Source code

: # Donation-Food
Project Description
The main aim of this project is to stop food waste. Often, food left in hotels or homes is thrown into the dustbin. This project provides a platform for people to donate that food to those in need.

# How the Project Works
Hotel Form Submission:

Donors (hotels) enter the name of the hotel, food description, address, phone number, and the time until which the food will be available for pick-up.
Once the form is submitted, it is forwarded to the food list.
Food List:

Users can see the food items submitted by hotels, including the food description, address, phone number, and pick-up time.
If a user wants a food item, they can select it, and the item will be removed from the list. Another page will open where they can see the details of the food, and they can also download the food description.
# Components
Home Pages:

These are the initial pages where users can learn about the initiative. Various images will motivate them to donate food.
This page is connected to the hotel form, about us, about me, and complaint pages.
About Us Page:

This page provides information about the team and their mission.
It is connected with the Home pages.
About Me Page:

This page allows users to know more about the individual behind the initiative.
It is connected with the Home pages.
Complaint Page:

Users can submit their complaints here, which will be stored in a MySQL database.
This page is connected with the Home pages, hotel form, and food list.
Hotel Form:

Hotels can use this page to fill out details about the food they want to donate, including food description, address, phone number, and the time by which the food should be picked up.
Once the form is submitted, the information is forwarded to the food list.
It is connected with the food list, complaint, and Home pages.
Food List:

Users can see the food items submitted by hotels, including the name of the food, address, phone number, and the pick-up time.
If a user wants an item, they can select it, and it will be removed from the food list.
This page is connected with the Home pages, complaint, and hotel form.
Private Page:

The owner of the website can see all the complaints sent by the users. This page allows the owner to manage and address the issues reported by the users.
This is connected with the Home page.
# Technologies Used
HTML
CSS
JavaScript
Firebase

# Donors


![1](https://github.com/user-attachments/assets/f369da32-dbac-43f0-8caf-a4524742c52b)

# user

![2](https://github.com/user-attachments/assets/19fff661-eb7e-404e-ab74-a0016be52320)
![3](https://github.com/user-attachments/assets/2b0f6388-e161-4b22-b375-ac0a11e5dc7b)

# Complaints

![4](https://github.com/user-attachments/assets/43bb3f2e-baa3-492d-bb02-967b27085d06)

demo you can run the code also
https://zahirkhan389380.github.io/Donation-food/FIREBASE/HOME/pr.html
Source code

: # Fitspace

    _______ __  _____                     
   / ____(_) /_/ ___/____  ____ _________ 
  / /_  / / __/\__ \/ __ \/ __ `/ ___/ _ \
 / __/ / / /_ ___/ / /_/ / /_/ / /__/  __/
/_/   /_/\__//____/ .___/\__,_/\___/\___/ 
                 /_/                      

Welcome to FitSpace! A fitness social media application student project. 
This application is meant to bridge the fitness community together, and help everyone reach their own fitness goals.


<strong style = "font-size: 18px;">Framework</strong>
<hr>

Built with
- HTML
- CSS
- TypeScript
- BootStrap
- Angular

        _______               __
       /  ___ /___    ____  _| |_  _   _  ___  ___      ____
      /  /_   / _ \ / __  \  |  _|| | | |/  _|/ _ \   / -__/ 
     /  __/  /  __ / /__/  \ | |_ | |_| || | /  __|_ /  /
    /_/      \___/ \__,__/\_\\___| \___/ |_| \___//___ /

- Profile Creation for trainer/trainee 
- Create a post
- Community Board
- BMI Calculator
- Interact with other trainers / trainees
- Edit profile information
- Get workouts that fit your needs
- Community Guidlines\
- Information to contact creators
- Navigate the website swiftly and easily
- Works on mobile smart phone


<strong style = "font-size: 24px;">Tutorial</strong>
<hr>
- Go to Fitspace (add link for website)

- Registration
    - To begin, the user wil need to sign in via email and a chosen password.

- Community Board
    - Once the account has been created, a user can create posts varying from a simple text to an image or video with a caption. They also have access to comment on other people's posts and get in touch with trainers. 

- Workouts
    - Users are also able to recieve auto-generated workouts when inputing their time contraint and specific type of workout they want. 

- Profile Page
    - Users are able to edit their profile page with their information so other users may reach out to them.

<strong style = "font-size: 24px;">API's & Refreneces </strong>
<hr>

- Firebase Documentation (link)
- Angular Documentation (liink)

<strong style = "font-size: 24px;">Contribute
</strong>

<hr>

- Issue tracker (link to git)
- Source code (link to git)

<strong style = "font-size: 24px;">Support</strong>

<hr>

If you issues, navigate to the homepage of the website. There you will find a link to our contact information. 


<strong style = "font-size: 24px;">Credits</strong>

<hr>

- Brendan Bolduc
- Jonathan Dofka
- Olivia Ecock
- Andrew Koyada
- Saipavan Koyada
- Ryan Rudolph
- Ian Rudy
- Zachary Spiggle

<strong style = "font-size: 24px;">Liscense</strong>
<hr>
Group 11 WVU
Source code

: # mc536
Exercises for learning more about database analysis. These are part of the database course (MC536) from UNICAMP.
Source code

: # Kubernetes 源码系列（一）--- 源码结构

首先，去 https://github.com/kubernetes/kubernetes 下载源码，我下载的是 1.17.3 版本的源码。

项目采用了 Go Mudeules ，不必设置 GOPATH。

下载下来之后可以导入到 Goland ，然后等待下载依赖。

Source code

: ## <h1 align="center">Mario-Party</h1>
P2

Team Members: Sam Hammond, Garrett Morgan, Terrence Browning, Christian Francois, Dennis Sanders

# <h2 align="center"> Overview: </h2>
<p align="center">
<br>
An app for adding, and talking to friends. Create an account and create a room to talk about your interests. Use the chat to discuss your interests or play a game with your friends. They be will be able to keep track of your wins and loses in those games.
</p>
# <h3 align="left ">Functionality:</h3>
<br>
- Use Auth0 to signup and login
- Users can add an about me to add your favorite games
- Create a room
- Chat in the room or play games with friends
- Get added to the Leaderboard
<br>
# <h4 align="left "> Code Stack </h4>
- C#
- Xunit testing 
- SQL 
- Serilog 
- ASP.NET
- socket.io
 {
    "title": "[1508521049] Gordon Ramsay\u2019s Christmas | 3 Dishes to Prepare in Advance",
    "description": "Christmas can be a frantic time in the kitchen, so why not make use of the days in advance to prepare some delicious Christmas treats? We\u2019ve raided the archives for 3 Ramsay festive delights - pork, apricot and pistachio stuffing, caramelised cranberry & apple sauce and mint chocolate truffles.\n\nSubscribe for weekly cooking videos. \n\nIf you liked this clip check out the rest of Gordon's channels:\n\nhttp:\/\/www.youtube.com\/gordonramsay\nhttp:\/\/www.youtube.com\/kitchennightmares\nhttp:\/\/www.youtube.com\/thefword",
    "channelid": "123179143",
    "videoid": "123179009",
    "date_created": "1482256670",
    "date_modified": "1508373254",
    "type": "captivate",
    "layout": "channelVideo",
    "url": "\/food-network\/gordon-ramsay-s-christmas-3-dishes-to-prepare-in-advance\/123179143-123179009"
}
● ● ● ● ● ● ●
**YOUR OBJECTIVE**
Looking at the records, report the number of lines that hold the string "These", with no other text.

**ANSWER SPACE**
2